The Rise and Fall of NFTs: Exploring the Disillusionment and Market Decline

2023-09-25 03:00:11
The very first SMS in the world in the form of an NFT, one day before its auction, at the Aguttes auction house, in Neuilly-sur-Seine (Hauts-de-Seine), December 20, 2021. ALAIN JOCARD / AFP

NFT ? « The word is already old-fashioned », laughs Pierre Pauze, a young visual artist who studied at the Beaux-Arts de Paris and Fresnoy. And he knows what he’s talking about: his own work has been acquired in the form of NFT (non-fungible token, a digital certificate of ownership backed by blockchain) by the Granet museum in Aix-en-Provence, in January 2023. At the time, this was a first. A few months later, the digital artist seems disillusioned.

Read the survey: Article reserved for our subscribers The NFT, copyright in the digital age

“The technological barrier is too high”, estimates the one who has tried his hand at several projects, accompanied by experienced developers. NFTs were never really adopted by the general public and were, according to him, “ vastly overvalued » as the new standard in the art world, supposed to ensure traceability for digital works and to remunerate artists by collecting royalties. Promises of financial emancipation for artists have for the moment been held in check.
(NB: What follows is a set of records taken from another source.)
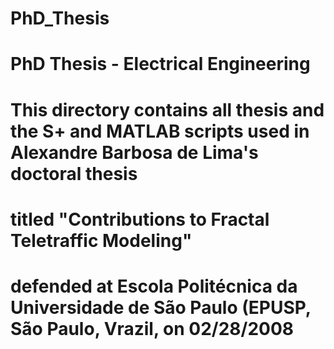 # PhD_Thesis

# PhD Thesis - Electrical Engineering

# This directory contains all thesis and the S+ and MATLAB scripts used in Alexandre Barbosa de Lima's doctoral thesis 
# titled "Contributions to Fractal Teletraffic Modeling"
# defended at Escola Politécnica da Universidade de São Paulo (EPUSP, São Paulo, Vrazil, on 02/28/2008
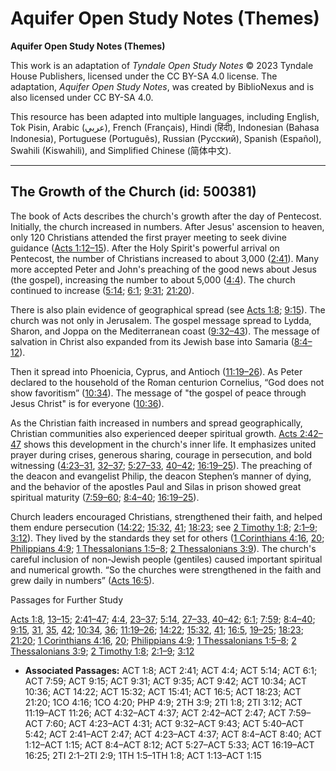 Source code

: # Aquifer Open Study Notes (Themes)

**Aquifer Open Study Notes (Themes)**

This work is an adaptation of *Tyndale Open Study Notes* © 2023 Tyndale House Publishers, licensed under the CC BY\-SA 4\.0 license. The adaptation, *Aquifer Open Study Notes*, was created by BiblioNexus and is also licensed under CC BY\-SA 4\.0\.

This resource has been adapted into multiple languages, including English, Tok Pisin, Arabic (عربي), French (Français), Hindi (हिंदी), Indonesian (Bahasa Indonesia), Portuguese (Português), Russian (Русский), Spanish (Español), Swahili (Kiswahili), and Simplified Chinese (简体中文).



--------------------------------

## The Growth of the Church (id: 500381)

The book of Acts describes the church's growth after the day of Pentecost. Initially, the church increased in numbers. After Jesus' ascension to heaven, only 120 Christians attended the first prayer meeting to seek divine guidance ([Acts 1:12–15](https://ref.ly/Acts1:12-Acts1:15)). After the Holy Spirit's powerful arrival on Pentecost, the number of Christians increased to about 3,000 ([2:41](https://ref.ly/Acts2:41)). Many more accepted Peter and John's preaching of the good news about Jesus (the gospel), increasing the number to about 5,000 ([4:4](https://ref.ly/Acts4:4)). The church continued to increase ([5:14](https://ref.ly/Acts5:14); [6:1](https://ref.ly/Acts6:1); [9:31](https://ref.ly/Acts9:31); [21:20](https://ref.ly/Acts21:20)).

There is also plain evidence of geographical spread (see [Acts 1:8](https://ref.ly/Acts1:8); [9:15](https://ref.ly/Acts9:15)). The church was not only in Jerusalem. The gospel message spread to Lydda, Sharon, and Joppa on the Mediterranean coast ([9:32–43](https://ref.ly/Acts9:32-Acts9:43)). The message of salvation in Christ also expanded from its Jewish base into Samaria ([8:4–12](https://ref.ly/Acts8:4-Acts8:12)). 

Then it spread into Phoenicia, Cyprus, and Antioch ([11:19–26](https://ref.ly/Acts11:19-Acts11:26)). As Peter declared to the household of the Roman centurion Cornelius, “God does not show favoritism” ([10:34](https://ref.ly/Acts10:34)). The message of "the gospel of peace through Jesus Christ" is for everyone ([10:36](https://ref.ly/Acts10:36)).

As the Christian faith increased in numbers and spread geographically, Christian communities also experienced deeper spiritual growth. [Acts 2:42–47](https://ref.ly/Acts2:42-Acts2:47) shows this development in the church's inner life. It emphasizes united prayer during crises, generous sharing, courage in persecution, and bold witnessing ([4:23–31](https://ref.ly/Acts4:23-Acts4:31), [32–37](https://ref.ly/Acts4:32-Acts4:37); [5:27–33](https://ref.ly/Acts5:27-Acts5:33), [40–42](https://ref.ly/Acts5:40-Acts5:42); [16:19–25](https://ref.ly/Acts16:19-Acts16:25)). The preaching of the deacon and evangelist Philip, the deacon Stephen’s manner of dying, and the behavior of the apostles Paul and Silas in prison showed great spiritual maturity ([7:59–60](https://ref.ly/Acts7:59-Acts7:60); [8:4–40](https://ref.ly/Acts8:4-Acts8:40); [16:19–25](https://ref.ly/Acts16:19-Acts16:25)). 

Church leaders encouraged Christians, strengthened their faith, and helped them endure persecution ([14:22](https://ref.ly/Acts14:22); [15:32](https://ref.ly/Acts15:32), [41](https://ref.ly/Acts15:41); [18:23](https://ref.ly/Acts18:23); see [2 Timothy 1:8](https://ref.ly/2Tim1:8); [2:1–9](https://ref.ly/2Tim2:1-2Tim2:9); [3:12](https://ref.ly/2Tim3:12)). They lived by the standards they set for others ([1 Corinthians 4:16](https://ref.ly/1Cor4:16), [20](https://ref.ly/1Cor4:20); [Philippians 4:9](https://ref.ly/Phil4:9); [1 Thessalonians 1:5–8](https://ref.ly/1Thess1:5-1Thess1:8); [2 Thessalonians 3:9](https://ref.ly/2Thess3:9)). The church's careful inclusion of non\-Jewish people (gentiles) caused important spiritual and numerical growth. “So the churches were strengthened in the faith and grew daily in numbers” ([Acts 16:5](https://ref.ly/Acts16:5)).

Passages for Further Study

[Acts 1:8](https://ref.ly/Acts1:8), [13–15](https://ref.ly/Acts1:13-Acts1:15); [2:41–47](https://ref.ly/Acts2:41-Acts2:47); [4:4](https://ref.ly/Acts4:4), [23–37](https://ref.ly/Acts4:23-Acts4:37); [5:14](https://ref.ly/Acts5:14), [27–33](https://ref.ly/Acts5:27-Acts5:33), [40–42](https://ref.ly/Acts5:40-Acts5:42); [6:1](https://ref.ly/Acts6:1); [7:59](https://ref.ly/Acts7:59); [8:4–40](https://ref.ly/Acts8:4-Acts8:40); [9:15](https://ref.ly/Acts9:15), [31](https://ref.ly/Acts9:31), [35](https://ref.ly/Acts9:35), [42](https://ref.ly/Acts9:42); [10:34](https://ref.ly/Acts10:34), [36](https://ref.ly/Acts10:36); [11:19–26](https://ref.ly/Acts11:19-Acts11:26); [14:22](https://ref.ly/Acts14:22); [15:32](https://ref.ly/Acts15:32), [41](https://ref.ly/Acts15:41); [16:5](https://ref.ly/Acts16:5), [19–25](https://ref.ly/Acts16:19-Acts16:25); [18:23](https://ref.ly/Acts18:23); [21:20](https://ref.ly/Acts21:20); [1 Corinthians 4:16](https://ref.ly/1Cor4:16), [20](https://ref.ly/1Cor4:20); [Philippians 4:9](https://ref.ly/Phil4:9); [1 Thessalonians 1:5–8](https://ref.ly/1Thess1:5-1Thess1:8); [2 Thessalonians 3:9](https://ref.ly/2Thess3:9); [2 Timothy 1:8](https://ref.ly/2Tim1:8); [2:1–9](https://ref.ly/2Tim2:1-2Tim2:9); [3:12](https://ref.ly/2Tim3:12)

* **Associated Passages:** ACT 1:8; ACT 2:41; ACT 4:4; ACT 5:14; ACT 6:1; ACT 7:59; ACT 9:15; ACT 9:31; ACT 9:35; ACT 9:42; ACT 10:34; ACT 10:36; ACT 14:22; ACT 15:32; ACT 15:41; ACT 16:5; ACT 18:23; ACT 21:20; 1CO 4:16; 1CO 4:20; PHP 4:9; 2TH 3:9; 2TI 1:8; 2TI 3:12; ACT 11:19–ACT 11:26; ACT 4:32–ACT 4:37; ACT 2:42–ACT 2:47; ACT 7:59–ACT 7:60; ACT 4:23–ACT 4:31; ACT 9:32–ACT 9:43; ACT 5:40–ACT 5:42; ACT 2:41–ACT 2:47; ACT 4:23–ACT 4:37; ACT 8:4–ACT 8:40; ACT 1:12–ACT 1:15; ACT 8:4–ACT 8:12; ACT 5:27–ACT 5:33; ACT 16:19–ACT 16:25; 2TI 2:1–2TI 2:9; 1TH 1:5–1TH 1:8; ACT 1:13–ACT 1:15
If some companies, like Sorare, persist in building their economic model on NFTs, a quick look at the numbers and to curves tends rather to show that the bubble has already burst and reveals the asphyxiation of the market. A study of the DappGambl platformpublished in September 2023 and carried out on more than 73,000 NFT collections, shows that 95% of them have zero value, and that four out of five collections issued have never been sold.
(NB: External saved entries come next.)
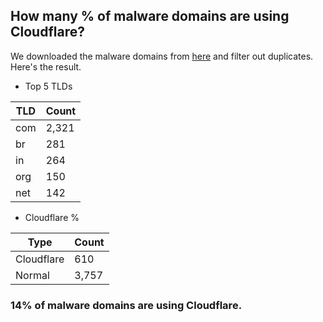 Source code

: ## How many % of malware domains are using Cloudflare?


We downloaded the malware domains from [here](https://urlhaus.abuse.ch) and filter out duplicates.
Here's the result.


[//]: # (start replacement)


- Top 5 TLDs

| TLD | Count |
| --- | --- |
| com | 2,321 |
| br | 281 |
| in | 264 |
| org | 150 |
| net | 142 |


- Cloudflare %

| Type | Count |
| --- | --- |
| Cloudflare | 610 |
| Normal | 3,757 |


### 14% of malware domains are using Cloudflare. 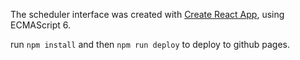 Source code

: The scheduler interface was created with [Create React App](https://github.com/facebookincubator/create-react-app), using ECMAScript 6.


run `npm install` and then `npm run deploy` to deploy to github pages.
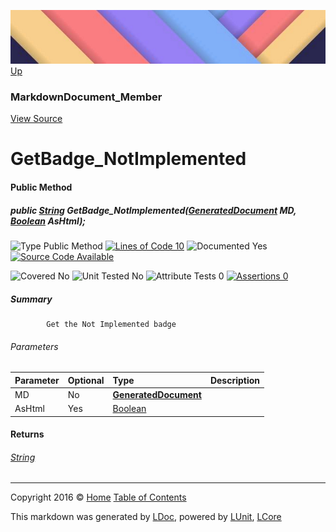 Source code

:![](../Content/LDoc-banner-small.png "")
[Up](MarkdownDocument_Member.md)

### MarkdownDocument_Member
[View Source](../Markdown/Generators/MarkdownDocument_Member.cs)

# GetBadge_NotImplemented

#### Public Method

##### public <a href="https://msdn.microsoft.com/en-us/library/system.string.aspx" alt="">String</a> GetBadge_NotImplemented(<strong><a href="GeneratedDocument.md" alt="">GeneratedDocument</a></strong> MD, <a href="https://msdn.microsoft.com/en-us/library/system.boolean.aspx" alt="">Boolean</a> AsHtml);

![Type Public Method](http://b.repl.ca/v1/Type-Public%20Method-Blue.png "") [![Lines of Code 10](http://b.repl.ca/v1/Lines%20of%20Code-10-blue.png "")](../Markdown/Generators/MarkdownDocument_Member.cs#L238)    ![Documented Yes](http://b.repl.ca/v1/Documented-Yes-brightgreen.png "") [![Source Code Available](http://b.repl.ca/v1/Source%20Code-Available-brightgreen.png "")](../Markdown/Generators/MarkdownDocument_Member.cs#L238)

![Covered No](http://b.repl.ca/v1/Covered-No-red.png "") ![Unit Tested No](http://b.repl.ca/v1/Unit%20Tested-No-lightgrey.png "") ![Attribute Tests 0](http://b.repl.ca/v1/Attribute%20Tests-0-lightgrey.png "") [![Assertions 0](http://b.repl.ca/v1/Assertions-0-lightgrey.png "")](../Markdown/Generators/MarkdownDocument_Member.cs)

##### Summary

            Get the Not Implemented badge
            

###### Parameters

Parameter | Optional | Type | Description
:---  | :---  | :---  | :--- 
MD | No | **[GeneratedDocument](GeneratedDocument.md)** | 
AsHtml | Yes | [Boolean](https://msdn.microsoft.com/en-us/library/system.boolean.aspx) | 


#### Returns

###### [String](https://msdn.microsoft.com/en-us/library/system.string.aspx)



---

Copyright 2016 &copy; [Home](../../README.md) [Table of Contents](../../TableOfContents.md)

This markdown was generated by [LDoc](https://github.com/CodeSingularity/LDoc), powered by [LUnit](https://github.com/CodeSingularity/LUnit), [LCore](https://github.com/CodeSingularity/LCore)
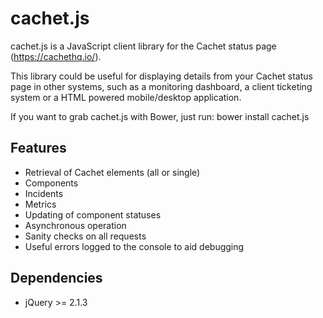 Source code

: # cachet.js

cachet.js is a JavaScript client library for the Cachet status page (https://cachethq.io/).

This library could be useful for displaying details from your Cachet status page in other systems, such as a monitoring dashboard, a client ticketing system or a HTML powered mobile/desktop application.

If you want to grab cachet.js with Bower, just run: bower install cachet.js

## Features

* Retrieval of Cachet elements (all or single)
 * Components
 * Incidents
 * Metrics
* Updating of component statuses
* Asynchronous operation
* Sanity checks on all requests
* Useful errors logged to the console to aid debugging

## Dependencies

* jQuery >= 2.1.3
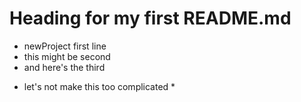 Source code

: # Heading for my first README.md
+ newProject first line
+ this might be second
+ and here's the third

* let's not make this too complicated *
Even iconic projects, like the Bored Apes Yacht Club (BAYC) collections and CryptoPunks, are trading at historically low prices. So much so that celebrities seem to be shunning their NFTs: footballer Neymar, who paid more than 1 million euros in January 2022 for two Bored Apes (#5269 et #6633), keeps them in your wallet but no longer displays them in your profile photo.

“As Seen on TV” Effect

Because these “Digital Rolexes”, in the words of Jean-Marie Pailhon, entrepreneur in the technology sector, have since lost half their value. A ” just a return of things », Estimates this French collector. The one who carried out a great financial transaction by reselling two copies during the peak of 2022 concedes that the price of these star collections was completely « uncorrelated with their cultural and aesthetic value ».

Added to the sluggishness of the market is the multiplication of scandals. In the United States, the parent company behind the famous collection of colorful monkeys, the company Yuga Labs, is facing two collective complaints from investors whose value of the collection has suddenly fallen. The Securities and Exchange Commission, the policeman of the American markets, has just severely condemn actress Mila Kunis and her NFT project called Stoner Cat, which was to be used to finance a series with her husband, actor Ashton Kutcher, considering that she violated the regulation on financial assets. And in France, a recent investigation highlighted the murky role of actor Kev Adams in a similar project. The losses recorded by people who purchased the NFTs linked to the latter exceed one million euros.